> Goal of the exercise
Below are the records. Count the lines containing the string "function", and reply with the number alone.

Data entries

# # # # #

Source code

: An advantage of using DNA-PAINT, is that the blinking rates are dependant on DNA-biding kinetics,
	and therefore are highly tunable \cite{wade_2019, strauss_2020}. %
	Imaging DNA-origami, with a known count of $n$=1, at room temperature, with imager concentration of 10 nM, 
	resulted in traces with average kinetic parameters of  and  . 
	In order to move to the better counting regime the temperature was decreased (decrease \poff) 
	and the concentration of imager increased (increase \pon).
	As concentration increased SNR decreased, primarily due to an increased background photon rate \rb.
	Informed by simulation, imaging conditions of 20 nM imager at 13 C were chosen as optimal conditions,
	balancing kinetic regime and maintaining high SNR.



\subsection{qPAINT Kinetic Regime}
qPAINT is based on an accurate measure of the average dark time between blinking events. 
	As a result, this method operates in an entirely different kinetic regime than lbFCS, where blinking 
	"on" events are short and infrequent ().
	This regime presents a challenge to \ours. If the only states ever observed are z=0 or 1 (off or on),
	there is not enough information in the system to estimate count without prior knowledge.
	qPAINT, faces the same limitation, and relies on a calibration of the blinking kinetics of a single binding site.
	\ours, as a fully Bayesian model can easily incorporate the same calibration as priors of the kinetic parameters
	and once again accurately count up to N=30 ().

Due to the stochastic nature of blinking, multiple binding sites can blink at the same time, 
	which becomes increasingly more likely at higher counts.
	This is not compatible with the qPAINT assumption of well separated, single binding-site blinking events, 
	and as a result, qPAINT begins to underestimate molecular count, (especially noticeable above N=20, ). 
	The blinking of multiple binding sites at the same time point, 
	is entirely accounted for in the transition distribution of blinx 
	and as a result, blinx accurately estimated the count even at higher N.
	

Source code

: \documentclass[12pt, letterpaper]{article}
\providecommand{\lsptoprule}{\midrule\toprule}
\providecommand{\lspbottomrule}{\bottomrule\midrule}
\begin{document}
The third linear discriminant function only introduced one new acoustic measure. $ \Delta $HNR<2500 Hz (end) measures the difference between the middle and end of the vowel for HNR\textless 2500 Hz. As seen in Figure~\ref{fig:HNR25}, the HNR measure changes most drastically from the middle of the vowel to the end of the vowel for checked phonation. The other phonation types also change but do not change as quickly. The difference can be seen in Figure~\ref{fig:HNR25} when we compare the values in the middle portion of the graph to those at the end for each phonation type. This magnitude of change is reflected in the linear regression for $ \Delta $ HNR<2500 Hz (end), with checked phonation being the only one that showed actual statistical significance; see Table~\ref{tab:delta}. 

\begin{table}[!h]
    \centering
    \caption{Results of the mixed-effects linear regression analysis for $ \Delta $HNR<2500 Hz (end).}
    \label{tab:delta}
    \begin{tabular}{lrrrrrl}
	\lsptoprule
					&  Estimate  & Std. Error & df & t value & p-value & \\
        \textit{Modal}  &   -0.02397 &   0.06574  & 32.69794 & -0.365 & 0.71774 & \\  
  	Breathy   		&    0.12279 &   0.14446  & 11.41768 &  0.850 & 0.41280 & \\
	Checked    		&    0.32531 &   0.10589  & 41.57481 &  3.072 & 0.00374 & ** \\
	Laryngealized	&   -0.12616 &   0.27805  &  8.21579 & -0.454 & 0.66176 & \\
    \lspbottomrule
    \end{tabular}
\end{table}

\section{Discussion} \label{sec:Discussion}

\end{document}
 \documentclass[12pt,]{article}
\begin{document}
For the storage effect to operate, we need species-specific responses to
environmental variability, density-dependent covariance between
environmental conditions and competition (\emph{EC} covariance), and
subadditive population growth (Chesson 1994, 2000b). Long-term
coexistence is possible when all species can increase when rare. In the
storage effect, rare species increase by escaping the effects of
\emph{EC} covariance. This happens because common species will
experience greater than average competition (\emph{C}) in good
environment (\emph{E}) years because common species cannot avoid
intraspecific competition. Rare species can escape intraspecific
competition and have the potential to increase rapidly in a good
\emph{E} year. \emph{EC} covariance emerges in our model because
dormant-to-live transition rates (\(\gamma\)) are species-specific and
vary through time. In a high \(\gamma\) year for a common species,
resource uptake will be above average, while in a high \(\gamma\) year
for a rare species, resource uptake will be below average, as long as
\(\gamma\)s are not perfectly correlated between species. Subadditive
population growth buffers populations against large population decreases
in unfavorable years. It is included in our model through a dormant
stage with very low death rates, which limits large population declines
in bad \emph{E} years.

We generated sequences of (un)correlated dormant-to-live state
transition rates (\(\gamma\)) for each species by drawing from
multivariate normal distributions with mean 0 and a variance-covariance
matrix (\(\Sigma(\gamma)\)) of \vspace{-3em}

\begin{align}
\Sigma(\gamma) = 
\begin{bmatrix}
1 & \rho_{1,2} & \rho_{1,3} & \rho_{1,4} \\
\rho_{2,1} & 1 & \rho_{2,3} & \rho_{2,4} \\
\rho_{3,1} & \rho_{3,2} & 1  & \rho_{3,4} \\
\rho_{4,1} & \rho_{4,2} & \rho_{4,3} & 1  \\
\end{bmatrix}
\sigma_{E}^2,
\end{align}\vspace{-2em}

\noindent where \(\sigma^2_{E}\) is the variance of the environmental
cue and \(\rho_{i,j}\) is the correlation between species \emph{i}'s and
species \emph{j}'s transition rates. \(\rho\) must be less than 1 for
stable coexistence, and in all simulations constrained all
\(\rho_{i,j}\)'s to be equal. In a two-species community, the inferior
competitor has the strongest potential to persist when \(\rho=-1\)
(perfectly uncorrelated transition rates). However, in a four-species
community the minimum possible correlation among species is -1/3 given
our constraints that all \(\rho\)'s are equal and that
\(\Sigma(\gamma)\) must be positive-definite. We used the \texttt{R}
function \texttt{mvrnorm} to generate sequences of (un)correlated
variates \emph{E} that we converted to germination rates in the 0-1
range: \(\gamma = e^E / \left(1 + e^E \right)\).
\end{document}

# # # # #

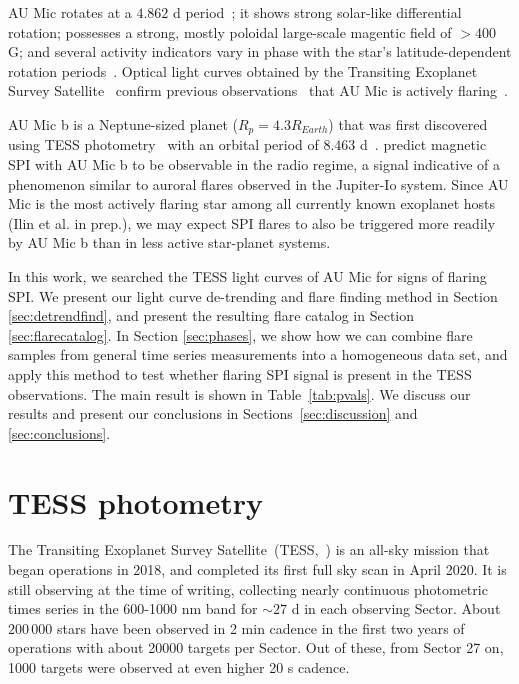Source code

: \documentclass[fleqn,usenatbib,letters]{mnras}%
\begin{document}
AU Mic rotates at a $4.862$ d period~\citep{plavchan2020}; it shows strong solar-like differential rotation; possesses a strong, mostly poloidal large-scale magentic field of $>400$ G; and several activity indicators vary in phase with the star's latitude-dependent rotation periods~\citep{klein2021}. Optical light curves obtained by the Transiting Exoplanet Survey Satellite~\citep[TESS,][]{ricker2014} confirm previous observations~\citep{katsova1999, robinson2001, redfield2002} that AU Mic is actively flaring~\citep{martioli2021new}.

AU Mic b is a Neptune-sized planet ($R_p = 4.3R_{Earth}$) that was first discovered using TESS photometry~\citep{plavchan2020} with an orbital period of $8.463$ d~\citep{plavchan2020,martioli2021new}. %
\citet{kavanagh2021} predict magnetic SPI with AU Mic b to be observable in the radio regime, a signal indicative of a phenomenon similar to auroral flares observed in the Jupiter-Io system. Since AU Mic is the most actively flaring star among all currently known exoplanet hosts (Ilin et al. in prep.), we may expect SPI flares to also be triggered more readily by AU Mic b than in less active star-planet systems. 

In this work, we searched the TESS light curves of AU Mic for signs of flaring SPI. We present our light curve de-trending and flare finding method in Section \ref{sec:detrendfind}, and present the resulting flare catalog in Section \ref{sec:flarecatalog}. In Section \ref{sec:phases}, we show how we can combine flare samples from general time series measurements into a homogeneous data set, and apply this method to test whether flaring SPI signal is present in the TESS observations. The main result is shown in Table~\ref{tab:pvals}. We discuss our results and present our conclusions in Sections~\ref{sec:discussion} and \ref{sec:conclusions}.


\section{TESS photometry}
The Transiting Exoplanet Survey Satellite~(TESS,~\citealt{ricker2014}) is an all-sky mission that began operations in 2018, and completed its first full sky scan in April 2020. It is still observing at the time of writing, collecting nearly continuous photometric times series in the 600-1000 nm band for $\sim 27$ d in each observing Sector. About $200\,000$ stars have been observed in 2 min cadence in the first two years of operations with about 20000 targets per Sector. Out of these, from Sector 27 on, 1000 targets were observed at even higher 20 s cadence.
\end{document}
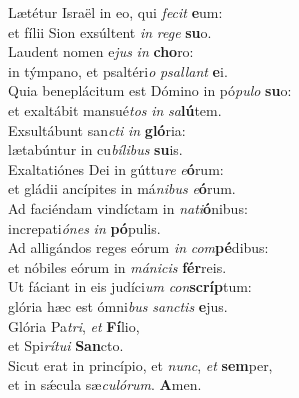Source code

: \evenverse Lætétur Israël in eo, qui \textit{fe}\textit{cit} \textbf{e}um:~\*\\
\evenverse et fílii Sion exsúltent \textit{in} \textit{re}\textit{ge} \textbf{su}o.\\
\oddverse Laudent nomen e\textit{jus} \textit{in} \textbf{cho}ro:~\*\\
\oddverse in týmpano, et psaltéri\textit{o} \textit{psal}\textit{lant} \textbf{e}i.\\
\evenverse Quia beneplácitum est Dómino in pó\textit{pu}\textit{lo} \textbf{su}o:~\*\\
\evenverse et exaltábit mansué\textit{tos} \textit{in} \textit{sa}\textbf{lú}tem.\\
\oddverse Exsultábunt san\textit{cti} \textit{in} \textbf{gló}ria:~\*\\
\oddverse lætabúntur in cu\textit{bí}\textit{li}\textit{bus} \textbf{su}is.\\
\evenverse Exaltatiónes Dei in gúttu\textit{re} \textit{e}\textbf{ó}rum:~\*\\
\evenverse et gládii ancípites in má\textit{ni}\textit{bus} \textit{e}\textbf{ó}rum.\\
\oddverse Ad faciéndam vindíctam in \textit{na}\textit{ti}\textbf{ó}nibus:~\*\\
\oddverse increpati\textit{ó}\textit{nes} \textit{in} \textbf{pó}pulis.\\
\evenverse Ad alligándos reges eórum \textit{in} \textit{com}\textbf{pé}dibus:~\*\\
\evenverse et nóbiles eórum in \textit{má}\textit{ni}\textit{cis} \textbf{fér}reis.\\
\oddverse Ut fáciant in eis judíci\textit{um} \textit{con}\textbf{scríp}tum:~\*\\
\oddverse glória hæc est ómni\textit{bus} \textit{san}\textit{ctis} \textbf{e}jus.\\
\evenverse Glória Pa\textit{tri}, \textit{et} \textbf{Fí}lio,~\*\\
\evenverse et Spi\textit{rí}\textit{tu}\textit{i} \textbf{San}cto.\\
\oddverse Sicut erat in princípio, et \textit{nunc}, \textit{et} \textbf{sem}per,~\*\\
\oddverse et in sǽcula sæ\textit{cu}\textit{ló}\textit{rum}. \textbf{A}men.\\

# # # # #

> Reply to the task
2